For the platforms, it won’t be business as usual — not if the Labor Department shakes things up.
To that end, and as widely reported, on Tuesday (Oct. 11th), the Department has set forth a proposal that would shift how platform economy workers can be classified.
Read also: Labor Department Could Grant Gig Workers Employee Status
In a nutshell, by opening the door to those workers being classified as employees rather than as contractors, through new rules, the platforms’ operating structures would suddenly become significantly pressured.
With repercussions for the side hustle – the ancillary streams of income that some of vulnerable denizens of the paycheck to paycheck economy rely on.
As reported, the new rules proposed by the Labor Department dovetail a bit more closely with courts’ interpretation of the Fair Labor Standards Act (FLSA); and would go back to what the department said is the long-held interpretation of the economic reality factors. These factors would include how “integral” the work would be to the employers’ business. The implication is that the more closely tied the work is to the firm’s core business, the more likely it is that they’d be classified as employees.

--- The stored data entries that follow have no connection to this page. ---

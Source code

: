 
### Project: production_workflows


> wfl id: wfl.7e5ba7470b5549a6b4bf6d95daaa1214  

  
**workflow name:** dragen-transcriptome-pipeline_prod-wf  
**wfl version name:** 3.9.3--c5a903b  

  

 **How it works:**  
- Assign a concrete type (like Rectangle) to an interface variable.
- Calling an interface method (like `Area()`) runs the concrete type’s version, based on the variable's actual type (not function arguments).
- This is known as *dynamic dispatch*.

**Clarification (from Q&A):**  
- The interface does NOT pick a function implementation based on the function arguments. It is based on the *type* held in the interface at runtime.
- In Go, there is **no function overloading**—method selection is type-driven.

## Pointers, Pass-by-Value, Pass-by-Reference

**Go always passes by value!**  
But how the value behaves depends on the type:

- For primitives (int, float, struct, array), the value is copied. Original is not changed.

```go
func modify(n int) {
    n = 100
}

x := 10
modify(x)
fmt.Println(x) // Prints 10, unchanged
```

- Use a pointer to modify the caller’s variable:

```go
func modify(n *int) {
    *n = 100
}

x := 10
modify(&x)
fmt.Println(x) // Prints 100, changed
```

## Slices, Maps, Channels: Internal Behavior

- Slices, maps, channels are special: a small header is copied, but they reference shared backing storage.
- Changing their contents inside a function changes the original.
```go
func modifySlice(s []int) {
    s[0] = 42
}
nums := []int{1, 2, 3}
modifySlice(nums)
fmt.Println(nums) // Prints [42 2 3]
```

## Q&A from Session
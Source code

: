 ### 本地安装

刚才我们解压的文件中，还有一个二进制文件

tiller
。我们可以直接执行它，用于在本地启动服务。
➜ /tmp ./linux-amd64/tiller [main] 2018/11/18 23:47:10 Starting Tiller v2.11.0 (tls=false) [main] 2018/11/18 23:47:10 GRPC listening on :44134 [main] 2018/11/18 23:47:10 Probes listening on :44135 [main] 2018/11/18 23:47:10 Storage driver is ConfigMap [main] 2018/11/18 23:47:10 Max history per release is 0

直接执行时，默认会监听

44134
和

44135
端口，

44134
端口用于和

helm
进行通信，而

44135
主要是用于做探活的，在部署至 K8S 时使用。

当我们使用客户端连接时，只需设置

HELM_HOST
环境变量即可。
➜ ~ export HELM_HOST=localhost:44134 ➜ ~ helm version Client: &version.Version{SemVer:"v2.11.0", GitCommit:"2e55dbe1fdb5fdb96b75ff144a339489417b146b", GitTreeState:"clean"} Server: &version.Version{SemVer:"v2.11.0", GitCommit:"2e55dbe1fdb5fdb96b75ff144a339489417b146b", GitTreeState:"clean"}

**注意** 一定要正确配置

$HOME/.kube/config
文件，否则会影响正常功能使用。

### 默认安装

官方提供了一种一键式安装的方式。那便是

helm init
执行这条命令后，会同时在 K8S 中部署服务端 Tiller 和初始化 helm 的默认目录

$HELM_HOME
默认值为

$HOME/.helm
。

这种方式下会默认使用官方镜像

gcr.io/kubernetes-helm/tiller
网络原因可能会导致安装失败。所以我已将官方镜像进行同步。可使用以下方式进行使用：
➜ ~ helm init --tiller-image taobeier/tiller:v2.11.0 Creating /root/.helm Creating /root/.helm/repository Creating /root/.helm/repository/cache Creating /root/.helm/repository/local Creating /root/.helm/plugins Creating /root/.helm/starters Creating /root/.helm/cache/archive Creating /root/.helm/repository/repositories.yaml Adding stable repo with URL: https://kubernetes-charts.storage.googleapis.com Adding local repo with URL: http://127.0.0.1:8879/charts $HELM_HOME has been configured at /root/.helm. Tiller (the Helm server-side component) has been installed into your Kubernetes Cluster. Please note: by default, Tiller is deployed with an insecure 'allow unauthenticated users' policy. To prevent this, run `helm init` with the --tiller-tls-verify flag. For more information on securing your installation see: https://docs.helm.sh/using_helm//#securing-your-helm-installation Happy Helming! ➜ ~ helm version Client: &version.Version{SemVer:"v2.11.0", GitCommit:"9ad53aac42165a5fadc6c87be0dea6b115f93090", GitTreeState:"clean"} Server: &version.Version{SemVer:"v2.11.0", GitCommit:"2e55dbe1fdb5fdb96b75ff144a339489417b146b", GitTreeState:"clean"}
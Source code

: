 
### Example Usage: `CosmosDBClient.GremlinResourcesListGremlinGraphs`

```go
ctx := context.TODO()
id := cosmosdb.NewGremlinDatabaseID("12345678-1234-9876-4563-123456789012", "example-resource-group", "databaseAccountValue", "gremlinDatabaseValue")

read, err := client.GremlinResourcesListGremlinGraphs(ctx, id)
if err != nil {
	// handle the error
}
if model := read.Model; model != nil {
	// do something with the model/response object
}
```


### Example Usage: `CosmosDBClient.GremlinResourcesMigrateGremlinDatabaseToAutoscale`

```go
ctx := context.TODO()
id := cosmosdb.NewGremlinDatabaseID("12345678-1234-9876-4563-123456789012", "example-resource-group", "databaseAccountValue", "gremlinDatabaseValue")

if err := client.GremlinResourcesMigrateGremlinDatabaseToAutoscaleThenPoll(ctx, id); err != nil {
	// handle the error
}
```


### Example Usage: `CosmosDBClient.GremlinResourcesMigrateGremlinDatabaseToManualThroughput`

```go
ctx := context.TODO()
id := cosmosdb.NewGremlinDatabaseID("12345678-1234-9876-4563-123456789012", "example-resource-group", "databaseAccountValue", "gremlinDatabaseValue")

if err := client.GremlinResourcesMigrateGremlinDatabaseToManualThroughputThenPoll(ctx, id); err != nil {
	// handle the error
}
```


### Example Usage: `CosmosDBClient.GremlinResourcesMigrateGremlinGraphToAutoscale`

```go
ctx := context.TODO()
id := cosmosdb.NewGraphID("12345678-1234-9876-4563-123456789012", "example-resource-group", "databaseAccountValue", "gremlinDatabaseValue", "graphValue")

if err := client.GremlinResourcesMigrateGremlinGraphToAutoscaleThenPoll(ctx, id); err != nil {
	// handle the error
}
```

The proposed rule is now open, until the end of November, for public comment, and is being published in the Federal Register this week. And the proposed rule may see significant alterations before being finalized. So it seems the Labor Department has significant sway over how the platforms’ business models may be impacted over the near and longer term.
No surprise, then, that Uber’s stock slipped almost 11%, and Lyft was down 12%, on Tuesday.
A Shift for the Platforms?
A shift – toward employee status rather than independent contractor – would mean that the employer, in this case the platform, would pay sick time, worker’s comp and other benefits.
Call it a form of shaping marketplaces by rule-making, or in this instance, via proposed rule-making. Marketplaces evolve, but in many cases, the agencies and regulators shape that evolution. One example rests with the restructuring of taxi medallion debt that is held by cabbies. The cab industry, of course, took a hit with the rise of Uber and Lyft. Though the move is somewhat localized (to the NY market), it speaks to the ways in which various agencies might be able to hobble new business models and prop up old ones that have proven resistant to change.
Worker classification has been a hotly contested issue, where labor groups have argued that employee status is warranted; in at least some cases the companies have argued that higher costs would be in the offing, which in turn might limit the flexibility they offer to workers.
And while companies like Lyft have come out to note that there is no change in the business model, the worries over margins are real, especially against a backdrop where the great reopening has spurred more demand for mobility (and thus for Uber and Lyft’s offerings).
For the gig workers themselves, the changes might be significant. In the past, PYMNTS has estimated that more than a third of gig workers were non-seasonal; and even before the pandemic, as many as 16% of gig workers were living paycheck to paycheck. If the platforms and other gig work firms start limiting at least some of the workers’ choice inherent in their models (to offset at least some operating costs). It is the paycheck-to-paycheck individuals, using the side hustle to bring money in that may be critical in these inflationary times, who will bear the brunt of this change.